__WHAT THIS TASK INVOLVES__
Filter the entries below, keeping every line that has the word "used".

++++ AVAILABLE RECORDS ++++

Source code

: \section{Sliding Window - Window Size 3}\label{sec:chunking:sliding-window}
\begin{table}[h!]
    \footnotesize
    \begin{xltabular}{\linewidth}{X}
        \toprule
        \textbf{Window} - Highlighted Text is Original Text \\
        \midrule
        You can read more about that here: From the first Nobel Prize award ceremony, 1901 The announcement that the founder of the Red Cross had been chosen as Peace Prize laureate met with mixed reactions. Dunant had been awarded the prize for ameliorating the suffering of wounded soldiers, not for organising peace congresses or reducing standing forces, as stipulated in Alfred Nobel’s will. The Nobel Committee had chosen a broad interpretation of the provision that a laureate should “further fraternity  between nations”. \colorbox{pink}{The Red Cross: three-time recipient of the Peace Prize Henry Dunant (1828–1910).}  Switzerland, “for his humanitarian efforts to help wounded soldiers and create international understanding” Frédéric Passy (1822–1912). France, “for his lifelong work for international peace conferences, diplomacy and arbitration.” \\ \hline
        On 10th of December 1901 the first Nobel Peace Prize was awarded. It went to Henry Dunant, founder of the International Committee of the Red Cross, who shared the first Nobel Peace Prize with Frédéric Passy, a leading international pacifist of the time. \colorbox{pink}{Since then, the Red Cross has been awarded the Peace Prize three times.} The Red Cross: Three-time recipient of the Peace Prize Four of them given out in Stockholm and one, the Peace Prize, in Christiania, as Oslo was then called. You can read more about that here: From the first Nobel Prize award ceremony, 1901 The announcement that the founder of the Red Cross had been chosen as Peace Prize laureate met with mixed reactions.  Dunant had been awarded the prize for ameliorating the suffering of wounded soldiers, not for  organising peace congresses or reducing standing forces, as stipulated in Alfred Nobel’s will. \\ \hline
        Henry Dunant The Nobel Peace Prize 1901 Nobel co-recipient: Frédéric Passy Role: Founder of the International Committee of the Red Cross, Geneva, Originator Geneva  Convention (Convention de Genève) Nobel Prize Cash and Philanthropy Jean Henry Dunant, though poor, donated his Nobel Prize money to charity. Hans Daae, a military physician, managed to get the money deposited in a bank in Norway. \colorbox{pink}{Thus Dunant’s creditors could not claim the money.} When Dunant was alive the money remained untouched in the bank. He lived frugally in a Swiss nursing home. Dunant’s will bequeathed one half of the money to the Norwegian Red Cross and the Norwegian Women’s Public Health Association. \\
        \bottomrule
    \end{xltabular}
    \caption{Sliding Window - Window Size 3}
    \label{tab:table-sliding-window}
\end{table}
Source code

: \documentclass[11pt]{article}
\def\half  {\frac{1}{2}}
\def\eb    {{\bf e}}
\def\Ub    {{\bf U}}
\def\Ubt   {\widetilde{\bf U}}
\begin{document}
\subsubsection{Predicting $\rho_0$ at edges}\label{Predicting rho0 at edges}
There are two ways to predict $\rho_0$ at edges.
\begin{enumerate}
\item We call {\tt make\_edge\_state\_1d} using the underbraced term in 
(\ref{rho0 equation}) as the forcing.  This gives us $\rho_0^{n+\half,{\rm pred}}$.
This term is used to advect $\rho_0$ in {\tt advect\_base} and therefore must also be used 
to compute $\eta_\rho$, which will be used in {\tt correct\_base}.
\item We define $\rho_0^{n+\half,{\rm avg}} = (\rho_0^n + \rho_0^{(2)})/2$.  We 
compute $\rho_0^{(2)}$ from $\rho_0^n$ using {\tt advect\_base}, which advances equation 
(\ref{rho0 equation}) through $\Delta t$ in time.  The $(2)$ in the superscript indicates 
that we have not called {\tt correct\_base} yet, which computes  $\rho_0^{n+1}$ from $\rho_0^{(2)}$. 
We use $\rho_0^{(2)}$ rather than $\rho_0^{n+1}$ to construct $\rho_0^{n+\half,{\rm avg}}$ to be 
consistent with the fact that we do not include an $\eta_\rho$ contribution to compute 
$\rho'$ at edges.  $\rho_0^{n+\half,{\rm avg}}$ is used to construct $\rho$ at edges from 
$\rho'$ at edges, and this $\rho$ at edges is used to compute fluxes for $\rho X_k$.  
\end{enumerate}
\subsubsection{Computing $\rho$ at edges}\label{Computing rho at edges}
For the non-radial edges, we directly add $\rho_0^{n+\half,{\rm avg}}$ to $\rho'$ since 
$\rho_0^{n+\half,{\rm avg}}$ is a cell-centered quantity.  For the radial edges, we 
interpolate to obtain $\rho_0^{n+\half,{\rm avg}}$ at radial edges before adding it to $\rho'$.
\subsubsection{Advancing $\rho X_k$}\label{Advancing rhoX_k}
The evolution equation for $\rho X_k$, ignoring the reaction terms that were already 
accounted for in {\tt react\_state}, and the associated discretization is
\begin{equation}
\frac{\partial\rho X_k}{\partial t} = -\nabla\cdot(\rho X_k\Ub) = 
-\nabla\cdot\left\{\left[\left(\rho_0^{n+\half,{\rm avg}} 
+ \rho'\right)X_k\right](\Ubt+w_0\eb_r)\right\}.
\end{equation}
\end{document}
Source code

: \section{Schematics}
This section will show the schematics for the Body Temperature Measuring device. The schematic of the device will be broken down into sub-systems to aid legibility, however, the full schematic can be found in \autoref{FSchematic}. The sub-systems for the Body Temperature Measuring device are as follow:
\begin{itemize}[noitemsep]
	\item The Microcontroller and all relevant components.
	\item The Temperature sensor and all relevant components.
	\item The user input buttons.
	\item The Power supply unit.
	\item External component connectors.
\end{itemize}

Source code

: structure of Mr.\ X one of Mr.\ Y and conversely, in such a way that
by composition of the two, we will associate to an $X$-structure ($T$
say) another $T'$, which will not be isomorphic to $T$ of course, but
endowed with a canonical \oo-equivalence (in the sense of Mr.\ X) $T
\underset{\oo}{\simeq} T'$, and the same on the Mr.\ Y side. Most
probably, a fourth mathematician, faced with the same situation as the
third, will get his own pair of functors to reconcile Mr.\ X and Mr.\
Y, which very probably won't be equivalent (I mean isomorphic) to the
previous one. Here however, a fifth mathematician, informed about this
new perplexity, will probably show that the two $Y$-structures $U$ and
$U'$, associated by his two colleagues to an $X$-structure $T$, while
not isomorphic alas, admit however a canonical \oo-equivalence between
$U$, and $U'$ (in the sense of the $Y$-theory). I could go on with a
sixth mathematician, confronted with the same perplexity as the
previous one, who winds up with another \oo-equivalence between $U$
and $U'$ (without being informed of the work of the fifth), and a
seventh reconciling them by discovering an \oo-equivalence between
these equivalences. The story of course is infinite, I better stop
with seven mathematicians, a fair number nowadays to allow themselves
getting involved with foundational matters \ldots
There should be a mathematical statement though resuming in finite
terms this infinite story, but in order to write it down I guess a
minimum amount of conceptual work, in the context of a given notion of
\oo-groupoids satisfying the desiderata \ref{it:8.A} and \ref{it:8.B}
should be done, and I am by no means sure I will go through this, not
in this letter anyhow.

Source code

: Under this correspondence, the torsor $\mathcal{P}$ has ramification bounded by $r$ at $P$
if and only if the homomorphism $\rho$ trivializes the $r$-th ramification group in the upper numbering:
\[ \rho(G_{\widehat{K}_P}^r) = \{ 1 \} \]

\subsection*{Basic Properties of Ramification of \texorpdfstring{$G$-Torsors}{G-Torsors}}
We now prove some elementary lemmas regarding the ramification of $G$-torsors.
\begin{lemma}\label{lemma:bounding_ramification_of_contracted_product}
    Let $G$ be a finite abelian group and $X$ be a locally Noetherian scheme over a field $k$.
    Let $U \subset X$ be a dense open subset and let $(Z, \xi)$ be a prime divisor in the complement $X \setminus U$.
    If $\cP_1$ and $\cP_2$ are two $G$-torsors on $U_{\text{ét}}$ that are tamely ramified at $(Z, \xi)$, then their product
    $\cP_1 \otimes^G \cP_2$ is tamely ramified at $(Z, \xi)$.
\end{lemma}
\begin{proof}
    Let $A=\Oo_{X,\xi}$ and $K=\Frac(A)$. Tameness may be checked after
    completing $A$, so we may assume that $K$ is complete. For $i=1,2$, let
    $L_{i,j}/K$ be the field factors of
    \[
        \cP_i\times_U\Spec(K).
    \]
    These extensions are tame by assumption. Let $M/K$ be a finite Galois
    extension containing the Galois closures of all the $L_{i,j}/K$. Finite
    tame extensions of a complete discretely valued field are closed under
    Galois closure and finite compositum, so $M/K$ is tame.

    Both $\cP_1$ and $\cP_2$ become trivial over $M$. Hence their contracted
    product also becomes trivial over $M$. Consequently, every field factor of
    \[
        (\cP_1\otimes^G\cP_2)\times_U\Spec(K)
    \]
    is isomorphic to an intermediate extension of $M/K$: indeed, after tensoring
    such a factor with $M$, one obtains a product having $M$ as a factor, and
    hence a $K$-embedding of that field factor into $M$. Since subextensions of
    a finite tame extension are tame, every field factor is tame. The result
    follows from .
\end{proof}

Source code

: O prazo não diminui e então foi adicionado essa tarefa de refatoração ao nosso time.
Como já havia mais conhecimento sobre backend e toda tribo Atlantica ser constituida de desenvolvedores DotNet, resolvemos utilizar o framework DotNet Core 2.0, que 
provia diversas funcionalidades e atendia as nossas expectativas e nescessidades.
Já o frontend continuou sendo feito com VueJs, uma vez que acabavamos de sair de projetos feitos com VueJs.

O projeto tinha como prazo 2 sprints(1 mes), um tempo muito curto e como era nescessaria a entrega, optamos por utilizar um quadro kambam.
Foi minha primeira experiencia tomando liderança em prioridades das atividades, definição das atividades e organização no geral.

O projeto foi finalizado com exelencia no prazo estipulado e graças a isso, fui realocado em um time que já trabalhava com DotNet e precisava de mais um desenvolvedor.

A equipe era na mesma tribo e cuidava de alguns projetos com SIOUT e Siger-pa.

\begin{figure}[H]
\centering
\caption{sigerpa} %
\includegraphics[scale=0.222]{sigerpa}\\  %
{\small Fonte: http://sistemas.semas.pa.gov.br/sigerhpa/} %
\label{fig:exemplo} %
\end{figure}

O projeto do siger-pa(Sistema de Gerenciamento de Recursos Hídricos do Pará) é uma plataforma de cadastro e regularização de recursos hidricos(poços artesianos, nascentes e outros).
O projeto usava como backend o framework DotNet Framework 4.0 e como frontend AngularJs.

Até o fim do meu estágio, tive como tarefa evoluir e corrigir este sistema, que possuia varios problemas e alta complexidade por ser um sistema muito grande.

++++

__WORKED SOLUTION__
This term is used to advect $\rho_0$ in {\tt advect\_base} and therefore must also be used 
to compute $\eta_\rho$, which will be used in {\tt correct\_base}.
$\rho'$ at edges.  $\rho_0^{n+\half,{\rm avg}}$ is used to construct $\rho$ at edges from 
$\rho'$ at edges, and this $\rho$ at edges is used to compute fluxes for $\rho X_k$.  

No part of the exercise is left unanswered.